Do Splitting Rules Really Matter?

Introduction

Do decision-tree splitting criteria matter? Contrary to popular opinion in data mining circles, our experience indicates that splitting criteria do matter; in fact, the difference between using the right rule and the wrong rule could add up to millions of dollars of lost opportunity.

So, why haven't the differences been noticed? The answer is simple. When data sets are small and highly-accurate trees can be generated easily, the particular splitting rule does not matter. When your golf ball is one inch from the cup, which club or even which end you use is not important because you will be able to sink the ball in one stroke. Unfortunately, previous examinations of splitting rule performance, the ones that found no differences, did not look at data-mining problems with large data sets where obtaining a good answer is genuinely difficult.

When you are trying to detect fraud, identify borrowers who will declare bankruptcy in the next 12 months, target a direct mail campaign, or tackle other real-world business problems that do not admit of 90+ percent accuracy rates (with currently available data), the splitting rule you choose could materially affect the accuracy and value of your decision tree. Further, even when different splitting rules yield similarly accurate classifiers, the differences between them may still matter. With multiple classes, you might care how the errors are distributed across classes. Between two trees with equal overall error rates, you might prefer a tree that performs better on a particular class or classes. If the purpose of a decision tree is to yield insight into a causal process or into the structure of a database, splitting rules of similar accuracy can yield trees that vary greatly in their usefulness for interpreting and understanding the data.

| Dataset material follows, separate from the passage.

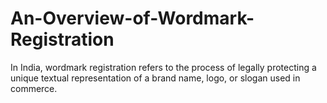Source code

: # An-Overview-of-Wordmark-Registration
In India, wordmark registration refers to the process of legally protecting a unique textual representation of a brand name, logo, or slogan used in commerce.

This paper explores the key differences between three important splitting criteria: Gini, Twoing and Entropy, for three- and greater-level classification trees, and suggests how to choose the right one for a particular problem type. Although we can make recommendations as to which splitting rule is best suited to which type of problem, it is good practice to always use several splitting rules and compare the results. You should experiment with several different splitting rules and should expect different results from each. As you work with different types of data and problems, you will begin to learn which splitting rules typically work best for specific problem types. Nevertheless, you should never rely on a single rule alone; experimentation is always wise.

Gini, Twoing, and Entropy

The best known rules for binary recursive partitioning are Gini, Twoing, and Entropy. Because each rule represents a different philosophy as to the purpose of the decision tree, each grows a different style of tree.

Gini Splitting Rule

Gini looks for the largest class in your database (e.g., class A) and strives to isolate it from all other classes. For example, with four Classes, A, B, C, and D, representing 40, 30, 20, and 10 percent of the data, respectively, the Gini rule would immediately attempt to pull out the Class A records into one node. Of course, such a separation may not be possible using the available data, but, if it is, the Gini opts for that split. The diagram below shows the best possible Gini split for these data.

gini

Once the first split is made, Gini continues attempting to split the data that require further segmentation, i.e., the right child node that contains Classes B, C and D. Using the same strategy, Gini attempts to pull out all the Class B records, separating them from the other classes in the node. Gini then tackles the last heterogeneous node, striving to separate Class C from Class D. If the GINI rule is successful, the final tree would contain four "pure" child nodes:

gini2

A pure decision tree such as the above is attainable only in very rare circumstances; in most real world applications, database fields that clearly partition class from class are not available. If they were, no one would ever receive an unwelcome direct mail piece and bank losses on bad debts would be zero. Therefore, we cannot expect to grow trees like the one above routinely; however, Gini will try to come as close as possible to this ideal. A hypothetical example of a more realistic decision tree grown by Gini is displayed below. While imperfect, it is still an unusually accurate tree.

gini3

So what is Gini trying to do? Gini attempts to separate classes by focusing on one class at a time. It will always favor working on the largest or, if you use costs or weights, the most "important" class in a node. While this approach might seem short sighted, Gini performance is frequently so good that you should always experiment with it to see how well it does. Gini is the default rule in CART precisely because it is so often the best splitting rule.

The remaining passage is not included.